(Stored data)
>>

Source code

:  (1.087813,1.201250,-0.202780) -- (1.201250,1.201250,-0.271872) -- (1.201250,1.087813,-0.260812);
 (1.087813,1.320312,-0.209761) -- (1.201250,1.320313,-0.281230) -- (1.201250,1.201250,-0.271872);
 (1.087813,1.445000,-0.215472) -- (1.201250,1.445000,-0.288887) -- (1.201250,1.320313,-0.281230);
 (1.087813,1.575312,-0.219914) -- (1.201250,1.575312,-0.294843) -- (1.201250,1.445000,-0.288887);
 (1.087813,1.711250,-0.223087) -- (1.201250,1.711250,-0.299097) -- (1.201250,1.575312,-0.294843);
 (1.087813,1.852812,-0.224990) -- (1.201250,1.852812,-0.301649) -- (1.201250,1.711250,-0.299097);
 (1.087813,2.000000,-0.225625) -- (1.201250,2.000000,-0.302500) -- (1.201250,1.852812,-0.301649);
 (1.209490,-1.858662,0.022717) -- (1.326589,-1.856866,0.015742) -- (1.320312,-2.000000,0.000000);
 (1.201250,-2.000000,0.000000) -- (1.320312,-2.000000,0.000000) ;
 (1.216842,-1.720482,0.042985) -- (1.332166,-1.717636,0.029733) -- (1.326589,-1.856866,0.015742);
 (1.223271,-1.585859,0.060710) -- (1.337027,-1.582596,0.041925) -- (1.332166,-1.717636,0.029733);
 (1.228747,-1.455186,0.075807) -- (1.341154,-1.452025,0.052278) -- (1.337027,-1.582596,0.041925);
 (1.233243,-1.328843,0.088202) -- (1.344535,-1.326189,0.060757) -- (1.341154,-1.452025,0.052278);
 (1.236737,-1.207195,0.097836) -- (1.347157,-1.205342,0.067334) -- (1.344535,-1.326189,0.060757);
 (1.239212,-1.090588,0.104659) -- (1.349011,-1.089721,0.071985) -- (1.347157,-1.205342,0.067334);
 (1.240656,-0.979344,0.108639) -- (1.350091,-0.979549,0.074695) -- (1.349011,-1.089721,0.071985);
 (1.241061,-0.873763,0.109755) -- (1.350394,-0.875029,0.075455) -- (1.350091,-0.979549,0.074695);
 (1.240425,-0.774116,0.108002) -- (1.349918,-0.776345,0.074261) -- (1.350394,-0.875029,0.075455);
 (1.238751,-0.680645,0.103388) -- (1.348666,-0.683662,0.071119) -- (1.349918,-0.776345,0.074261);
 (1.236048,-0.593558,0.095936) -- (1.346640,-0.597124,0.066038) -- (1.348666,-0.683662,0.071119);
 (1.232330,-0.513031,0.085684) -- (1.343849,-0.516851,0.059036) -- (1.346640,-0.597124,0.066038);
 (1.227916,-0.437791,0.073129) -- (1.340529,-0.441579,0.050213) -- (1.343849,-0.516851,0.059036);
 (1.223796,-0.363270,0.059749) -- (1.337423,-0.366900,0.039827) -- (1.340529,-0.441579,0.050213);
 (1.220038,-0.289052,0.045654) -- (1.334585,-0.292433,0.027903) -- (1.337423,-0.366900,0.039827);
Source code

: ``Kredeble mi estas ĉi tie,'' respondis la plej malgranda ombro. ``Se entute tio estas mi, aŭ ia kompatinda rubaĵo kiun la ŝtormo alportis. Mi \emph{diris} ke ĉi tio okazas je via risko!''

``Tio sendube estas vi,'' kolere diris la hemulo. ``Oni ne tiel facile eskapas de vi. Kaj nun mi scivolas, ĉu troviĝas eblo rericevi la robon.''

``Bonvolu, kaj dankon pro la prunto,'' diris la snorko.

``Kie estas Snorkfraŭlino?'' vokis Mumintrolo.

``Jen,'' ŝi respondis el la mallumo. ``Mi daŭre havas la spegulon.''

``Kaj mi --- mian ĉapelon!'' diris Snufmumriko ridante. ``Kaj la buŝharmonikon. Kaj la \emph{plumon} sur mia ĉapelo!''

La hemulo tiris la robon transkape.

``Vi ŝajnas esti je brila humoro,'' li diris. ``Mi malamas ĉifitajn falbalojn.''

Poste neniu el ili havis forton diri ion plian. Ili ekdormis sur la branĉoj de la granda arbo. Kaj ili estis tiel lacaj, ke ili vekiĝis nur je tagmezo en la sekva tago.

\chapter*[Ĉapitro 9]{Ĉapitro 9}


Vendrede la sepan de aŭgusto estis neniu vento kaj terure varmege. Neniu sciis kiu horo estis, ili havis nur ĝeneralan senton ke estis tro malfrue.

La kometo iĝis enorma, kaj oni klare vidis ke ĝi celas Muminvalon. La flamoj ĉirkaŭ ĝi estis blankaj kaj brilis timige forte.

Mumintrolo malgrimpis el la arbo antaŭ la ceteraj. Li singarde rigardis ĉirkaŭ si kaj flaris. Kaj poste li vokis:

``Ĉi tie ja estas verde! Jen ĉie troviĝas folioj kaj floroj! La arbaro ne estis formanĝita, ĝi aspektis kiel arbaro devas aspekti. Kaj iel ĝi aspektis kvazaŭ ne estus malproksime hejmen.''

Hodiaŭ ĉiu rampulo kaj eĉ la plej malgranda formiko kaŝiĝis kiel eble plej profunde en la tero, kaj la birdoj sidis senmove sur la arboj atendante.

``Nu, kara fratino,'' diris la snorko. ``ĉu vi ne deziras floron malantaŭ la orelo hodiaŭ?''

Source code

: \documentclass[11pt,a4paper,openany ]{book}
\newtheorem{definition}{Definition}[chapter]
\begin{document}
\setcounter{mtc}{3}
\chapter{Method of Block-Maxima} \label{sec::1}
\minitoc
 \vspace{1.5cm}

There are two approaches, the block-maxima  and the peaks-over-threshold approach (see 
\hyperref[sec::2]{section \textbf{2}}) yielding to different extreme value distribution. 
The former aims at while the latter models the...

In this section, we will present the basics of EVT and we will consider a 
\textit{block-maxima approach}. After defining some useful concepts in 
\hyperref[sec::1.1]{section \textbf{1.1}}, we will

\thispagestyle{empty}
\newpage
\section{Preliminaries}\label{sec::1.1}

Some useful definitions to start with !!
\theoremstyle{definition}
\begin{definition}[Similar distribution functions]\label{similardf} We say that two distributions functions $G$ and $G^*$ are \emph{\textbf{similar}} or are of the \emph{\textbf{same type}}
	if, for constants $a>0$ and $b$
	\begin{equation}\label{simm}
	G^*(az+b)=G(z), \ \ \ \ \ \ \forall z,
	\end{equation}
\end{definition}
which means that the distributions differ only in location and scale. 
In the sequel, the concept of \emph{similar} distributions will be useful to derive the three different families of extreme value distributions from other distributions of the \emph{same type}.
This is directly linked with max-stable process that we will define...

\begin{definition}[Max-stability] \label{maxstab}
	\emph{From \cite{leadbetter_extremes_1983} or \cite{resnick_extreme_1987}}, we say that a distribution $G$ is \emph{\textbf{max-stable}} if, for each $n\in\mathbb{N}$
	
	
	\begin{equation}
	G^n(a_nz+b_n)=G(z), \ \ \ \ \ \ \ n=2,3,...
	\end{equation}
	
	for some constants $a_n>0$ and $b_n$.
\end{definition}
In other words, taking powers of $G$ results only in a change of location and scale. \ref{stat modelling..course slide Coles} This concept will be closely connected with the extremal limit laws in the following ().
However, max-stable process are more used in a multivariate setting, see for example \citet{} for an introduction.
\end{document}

<<

Please give the entries above again in full, exactly as written.

▶ REPLY
Source code

:  (1.087813,1.201250,-0.202780) -- (1.201250,1.201250,-0.271872) -- (1.201250,1.087813,-0.260812);
 (1.087813,1.320312,-0.209761) -- (1.201250,1.320313,-0.281230) -- (1.201250,1.201250,-0.271872);
 (1.087813,1.445000,-0.215472) -- (1.201250,1.445000,-0.288887) -- (1.201250,1.320313,-0.281230);
 (1.087813,1.575312,-0.219914) -- (1.201250,1.575312,-0.294843) -- (1.201250,1.445000,-0.288887);
 (1.087813,1.711250,-0.223087) -- (1.201250,1.711250,-0.299097) -- (1.201250,1.575312,-0.294843);
 (1.087813,1.852812,-0.224990) -- (1.201250,1.852812,-0.301649) -- (1.201250,1.711250,-0.299097);
 (1.087813,2.000000,-0.225625) -- (1.201250,2.000000,-0.302500) -- (1.201250,1.852812,-0.301649);
 (1.209490,-1.858662,0.022717) -- (1.326589,-1.856866,0.015742) -- (1.320312,-2.000000,0.000000);
 (1.201250,-2.000000,0.000000) -- (1.320312,-2.000000,0.000000) ;
 (1.216842,-1.720482,0.042985) -- (1.332166,-1.717636,0.029733) -- (1.326589,-1.856866,0.015742);
 (1.223271,-1.585859,0.060710) -- (1.337027,-1.582596,0.041925) -- (1.332166,-1.717636,0.029733);
 (1.228747,-1.455186,0.075807) -- (1.341154,-1.452025,0.052278) -- (1.337027,-1.582596,0.041925);
 (1.233243,-1.328843,0.088202) -- (1.344535,-1.326189,0.060757) -- (1.341154,-1.452025,0.052278);
 (1.236737,-1.207195,0.097836) -- (1.347157,-1.205342,0.067334) -- (1.344535,-1.326189,0.060757);
 (1.239212,-1.090588,0.104659) -- (1.349011,-1.089721,0.071985) -- (1.347157,-1.205342,0.067334);
 (1.240656,-0.979344,0.108639) -- (1.350091,-0.979549,0.074695) -- (1.349011,-1.089721,0.071985);
 (1.241061,-0.873763,0.109755) -- (1.350394,-0.875029,0.075455) -- (1.350091,-0.979549,0.074695);
 (1.240425,-0.774116,0.108002) -- (1.349918,-0.776345,0.074261) -- (1.350394,-0.875029,0.075455);
 (1.238751,-0.680645,0.103388) -- (1.348666,-0.683662,0.071119) -- (1.349918,-0.776345,0.074261);
 (1.236048,-0.593558,0.095936) -- (1.346640,-0.597124,0.066038) -- (1.348666,-0.683662,0.071119);
 (1.232330,-0.513031,0.085684) -- (1.343849,-0.516851,0.059036) -- (1.346640,-0.597124,0.066038);
 (1.227916,-0.437791,0.073129) -- (1.340529,-0.441579,0.050213) -- (1.343849,-0.516851,0.059036);
 (1.223796,-0.363270,0.059749) -- (1.337423,-0.366900,0.039827) -- (1.340529,-0.441579,0.050213);
 (1.220038,-0.289052,0.045654) -- (1.334585,-0.292433,0.027903) -- (1.337423,-0.366900,0.039827);
Source code

: ``Kredeble mi estas ĉi tie,'' respondis la plej malgranda ombro. ``Se entute tio estas mi, aŭ ia kompatinda rubaĵo kiun la ŝtormo alportis. Mi \emph{diris} ke ĉi tio okazas je via risko!''

``Tio sendube estas vi,'' kolere diris la hemulo. ``Oni ne tiel facile eskapas de vi. Kaj nun mi scivolas, ĉu troviĝas eblo rericevi la robon.''

``Bonvolu, kaj dankon pro la prunto,'' diris la snorko.

``Kie estas Snorkfraŭlino?'' vokis Mumintrolo.

``Jen,'' ŝi respondis el la mallumo. ``Mi daŭre havas la spegulon.''

``Kaj mi --- mian ĉapelon!'' diris Snufmumriko ridante. ``Kaj la buŝharmonikon. Kaj la \emph{plumon} sur mia ĉapelo!''

La hemulo tiris la robon transkape.

``Vi ŝajnas esti je brila humoro,'' li diris. ``Mi malamas ĉifitajn falbalojn.''

Poste neniu el ili havis forton diri ion plian. Ili ekdormis sur la branĉoj de la granda arbo. Kaj ili estis tiel lacaj, ke ili vekiĝis nur je tagmezo en la sekva tago.

\chapter*[Ĉapitro 9]{Ĉapitro 9}


Vendrede la sepan de aŭgusto estis neniu vento kaj terure varmege. Neniu sciis kiu horo estis, ili havis nur ĝeneralan senton ke estis tro malfrue.

La kometo iĝis enorma, kaj oni klare vidis ke ĝi celas Muminvalon. La flamoj ĉirkaŭ ĝi estis blankaj kaj brilis timige forte.

Mumintrolo malgrimpis el la arbo antaŭ la ceteraj. Li singarde rigardis ĉirkaŭ si kaj flaris. Kaj poste li vokis:

``Ĉi tie ja estas verde! Jen ĉie troviĝas folioj kaj floroj! La arbaro ne estis formanĝita, ĝi aspektis kiel arbaro devas aspekti. Kaj iel ĝi aspektis kvazaŭ ne estus malproksime hejmen.''

Hodiaŭ ĉiu rampulo kaj eĉ la plej malgranda formiko kaŝiĝis kiel eble plej profunde en la tero, kaj la birdoj sidis senmove sur la arboj atendante.

``Nu, kara fratino,'' diris la snorko. ``ĉu vi ne deziras floron malantaŭ la orelo hodiaŭ?''

Source code

: \documentclass[11pt,a4paper,openany ]{book}
\newtheorem{definition}{Definition}[chapter]
\begin{document}
\setcounter{mtc}{3}
\chapter{Method of Block-Maxima} \label{sec::1}
\minitoc
 \vspace{1.5cm}

There are two approaches, the block-maxima  and the peaks-over-threshold approach (see 
\hyperref[sec::2]{section \textbf{2}}) yielding to different extreme value distribution. 
The former aims at while the latter models the...

In this section, we will present the basics of EVT and we will consider a 
\textit{block-maxima approach}. After defining some useful concepts in 
\hyperref[sec::1.1]{section \textbf{1.1}}, we will

\thispagestyle{empty}
\newpage
\section{Preliminaries}\label{sec::1.1}

Some useful definitions to start with !!
\theoremstyle{definition}
\begin{definition}[Similar distribution functions]\label{similardf} We say that two distributions functions $G$ and $G^*$ are \emph{\textbf{similar}} or are of the \emph{\textbf{same type}}
	if, for constants $a>0$ and $b$
	\begin{equation}\label{simm}
	G^*(az+b)=G(z), \ \ \ \ \ \ \forall z,
	\end{equation}
\end{definition}
which means that the distributions differ only in location and scale. 
In the sequel, the concept of \emph{similar} distributions will be useful to derive the three different families of extreme value distributions from other distributions of the \emph{same type}.
This is directly linked with max-stable process that we will define...

\begin{definition}[Max-stability] \label{maxstab}
	\emph{From \cite{leadbetter_extremes_1983} or \cite{resnick_extreme_1987}}, we say that a distribution $G$ is \emph{\textbf{max-stable}} if, for each $n\in\mathbb{N}$
	
	
	\begin{equation}
	G^n(a_nz+b_n)=G(z), \ \ \ \ \ \ \ n=2,3,...
	\end{equation}
	
	for some constants $a_n>0$ and $b_n$.
\end{definition}
In other words, taking powers of $G$ results only in a change of location and scale. \ref{stat modelling..course slide Coles} This concept will be closely connected with the extremal limit laws in the following ().
However, max-stable process are more used in a multivariate setting, see for example \citet{} for an introduction.
\end{document}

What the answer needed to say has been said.